Severe Injuries

By k7e9, in Warhammer Fantasy Roleplay

Gallows said:

It's fine with severe criticals for players. But I find that the criticals when applied to NPCs are really worthless. Hopefully there will be something in these new rules that make criticals better against NPCs.

I am thinking about a house rule for it until then.

When you give a NPC one or more critical you roll a number of misfortune dice equal to the highest severity. One bane allows you to give the monster a minor effect like a black die or whatever you can think of... or give yourself a fortune point to use in that encounter. Two banes lets you give a major effect like two black dice. Three banes rolled is fatal and the NPC dies.

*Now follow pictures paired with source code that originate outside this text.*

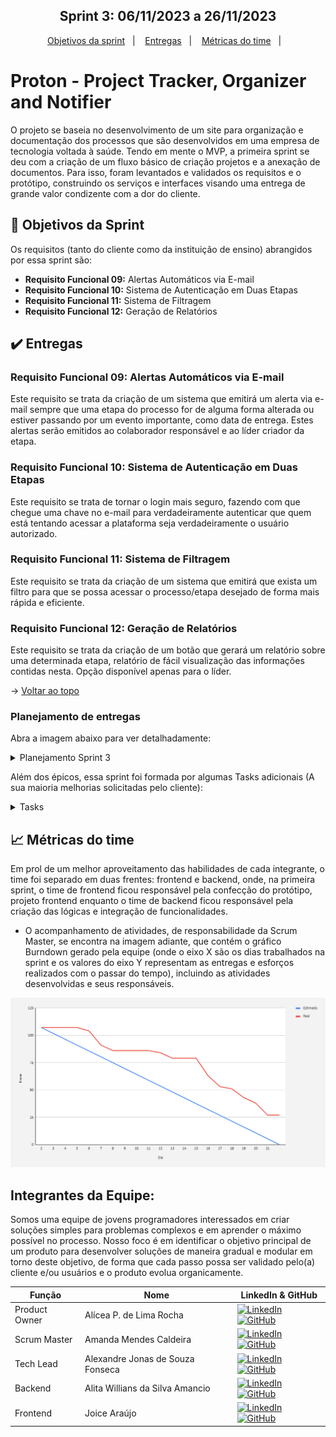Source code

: <h2 align="center"> <span id="topo"></h2>

<h2 align="center"> Sprint 3: 06/11/2023 a 26/11/2023</h2>

<p align="center">
    <a href="#objetivos">Objetivos da sprint</a> &nbsp |&nbsp &nbsp
    <a href="#entregas">Entregas</a> &nbsp |&nbsp &nbsp
    <a href="#metricas">Métricas do time</a> &nbsp |&nbsp &nbsp
</p>

# Proton - Project Tracker, Organizer and Notifier

<p>O projeto se baseia no desenvolvimento de um site para organização e documentação dos processos que são desenvolvidos em uma empresa de tecnologia voltada à saúde. Tendo em mente o MVP, a primeira sprint se deu com a criação de um fluxo básico de criação projetos e a anexação de documentos. Para isso, foram levantados e validados os requisitos e o protótipo, construindo os serviços e interfaces visando uma entrega de grande valor condizente com a dor do cliente.

<span id="objetivos">
    
## :dart: Objetivos da Sprint
Os requisitos (tanto do cliente como da instituição de ensino) abrangidos por essa sprint são:
- **Requisito Funcional 09:** Alertas Automáticos via E-mail
- **Requisito Funcional 10:** Sistema de Autenticação em Duas Etapas
- **Requisito Funcional 11:** Sistema de Filtragem
- **Requisito Funcional 12:** Geração de Relatórios

<span id="entregas">
        
## :heavy_check_mark: Entregas

### Requisito Funcional 09: Alertas Automáticos via E-mail

Este requisito se trata da criação de um sistema que emitirá um alerta via e-mail sempre que uma etapa do processo for de alguma forma alterada ou estiver passando por um evento importante, como data de entrega. Estes alertas serão emitidos ao colaborador responsável e ao líder criador da etapa. 

### Requisito Funcional 10: Sistema de Autenticação em Duas Etapas

Este requisito se trata de tornar o login mais seguro, fazendo com que chegue uma chave no e-mail para verdadeiramente autenticar que quem está tentando acessar a plataforma seja verdadeiramente o usuário autorizado.

### Requisito Funcional 11: Sistema de Filtragem

Este requisito se trata da criação de um sistema que emitirá que exista um filtro para que se possa acessar o processo/etapa desejado de forma mais rápida e eficiente. 

### Requisito Funcional 12: Geração de Relatórios

Este requisito se trata da criação de um botão que gerará um relatório sobre uma determinada etapa, relatório de fácil visualização das informações contidas nesta. Opção disponível apenas para o líder.

→ [Voltar ao topo](#topo)


### Planejamento de entregas
Abra a imagem abaixo para ver detalhadamente:
<details>
   <summary>Planejamento Sprint 3</summary>
    <img src="https://github.com/m-u-l-a-s/PROTON/blob/main/docs/sprint4.png">
    <br>
</details>

Além dos épicos, essa sprint foi formada por algumas Tasks adicionais (A sua maioria melhorias solicitadas pelo cliente):
<br> 
<details>
   <summary>Tasks</summary>
    <img src="https://github.com/m-u-l-a-s/PROTON/blob/main/docs/s4.1.png">
    <br>
    <img src="https://github.com/m-u-l-a-s/PROTON/blob/main/docs/s4.2.png">
    <br>
    <img src="https://github.com/m-u-l-a-s/PROTON/blob/main/docs/s4.3.png">
    <br>
    <img src="https://github.com/m-u-l-a-s/PROTON/blob/main/docs/s4.4.png">
    <br>
</details>

<span id="metricas">
    
## :chart_with_upwards_trend: Métricas do time
Em prol de um melhor aproveitamento das habilidades de cada integrante, o time foi separado em duas frentes: frontend e backend, onde, na primeira sprint, o time de frontend ficou responsável pela confecção do protótipo, projeto frontend enquanto o time de backend ficou responsável pela criação das lógicas e integração de funcionalidades. 
- O acompanhamento de atividades, de responsabilidade da Scrum Master, se encontra na imagem adiante, que contém o gráfico Burndown gerado pela equipe (onde o eixo X são os dias trabalhados na sprint e os valores do eixo Y representam as entregas e esforços realizados com o passar do tempo), incluindo as atividades desenvolvidas e seus responsáveis.
    
<div align="center">
    
![Burndown Chart](https://github.com/m-u-l-a-s/PROTON/blob/main/docs/burndownsprint4.png)
</div>
    
<span id="links">

## Integrantes da Equipe:
Somos uma equipe de jovens programadores interessados em criar soluções simples para problemas complexos e em aprender o máximo possível no processo.
Nosso foco é em identificar o objetivo principal de um produto para desenvolver soluções de maneira gradual e modular em torno deste objetivo, de forma que cada passo possa ser validado pelo(a) cliente e/ou usuários e o produto evolua organicamente.


| Função        | Nome                             | LinkedIn & GitHub                                                                                                                                                                                                                                                                                                           |
| ------------- | -------------------------------- | --------------------------------------------------------------------------------------------------------------------------------------------------------------------------------------------------------------------------------------------------------------------------------------------------------------------------- |
| Product Owner | Alícea P. de Lima Rocha          | [![LinkedIn](https://img.shields.io/badge/LinkedIn-blue?style=flat-square&logo=LinkedIn&logoColor=white)](https://www.linkedin.com/in/al%C3%ADcea-paula-de-lima-rocha-bab682157/) [![GitHub](https://img.shields.io/badge/GitHub-111217?style=flat-square&logo=GitHub&logoColor=white)](https://github.com/alicearocha)     |
| Scrum Master  | Amanda Mendes Caldeira           | [![LinkedIn](https://img.shields.io/badge/LinkedIn-blue?style=flat-square&logo=LinkedIn&logoColor=white)](https://www.linkedin.com/in/amanda-mendes-caldeira-b24389210/) [![GitHub](https://img.shields.io/badge/GitHub-111217?style=flat-square&logo=GitHub&logoColor=white)](https://github.com/AmendoaM)                 |
| Tech Lead     | Alexandre Jonas de Souza Fonseca | [![LinkedIn](https://img.shields.io/badge/LinkedIn-blue?style=flat-square&logo=LinkedIn&logoColor=white)](https://www.linkedin.com/in/alexandre-jonas-de-souza-fonseca-989920181/) [![GitHub](https://img.shields.io/badge/GitHub-111217?style=flat-square&logo=GitHub&logoColor=white)](https://github.com/AlexandreJonas) |
| Backend       | Alita Willians da Silva Amancio  | [![LinkedIn](https://img.shields.io/badge/LinkedIn-blue?style=flat-square&logo=LinkedIn&logoColor=white)](https://www.linkedin.com/in/alitaamancio/) [![GitHub](https://img.shields.io/badge/GitHub-111217?style=flat-square&logo=GitHub&logoColor=white)](https://github.com/AlitaAmancio)                                 |
| Frontend      | Joice Araújo                     | [![LinkedIn](https://img.shields.io/badge/LinkedIn-blue?style=flat-square&logo=LinkedIn&logoColor=white)](https://www.linkedin.com/in/joice-aparecida-581226250/) [![GitHub](https://img.shields.io/badge/GitHub-111217?style=flat-square&logo=GitHub&logoColor=white)](https://github.com/Joice-Araujo)                    |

Sounds like a great idea. It's true that the whole critical wounds of this system is pretty much only against players, no more epic critical against npc's that used to be the stapple of the earlier editions...

How are you using critical hits guys?

I apply them to Monsters as normal so the effects still happen to the NPC's in my games.

The Strolling Bones said:

How are you using critical hits guys?

I apply them to Monsters as normal so the effects still happen to the NPC's in my games.

I deal extra damage equal to the crit's severity rating (to monsters, not PCs) in addition to the crit's effects. I generally add 1-2 to their wound thresholds to accommodate that.

Doc, the Weasel said:

The Strolling Bones said:

How are you using critical hits guys?

I apply them to Monsters as normal so the effects still happen to the NPC's in my games.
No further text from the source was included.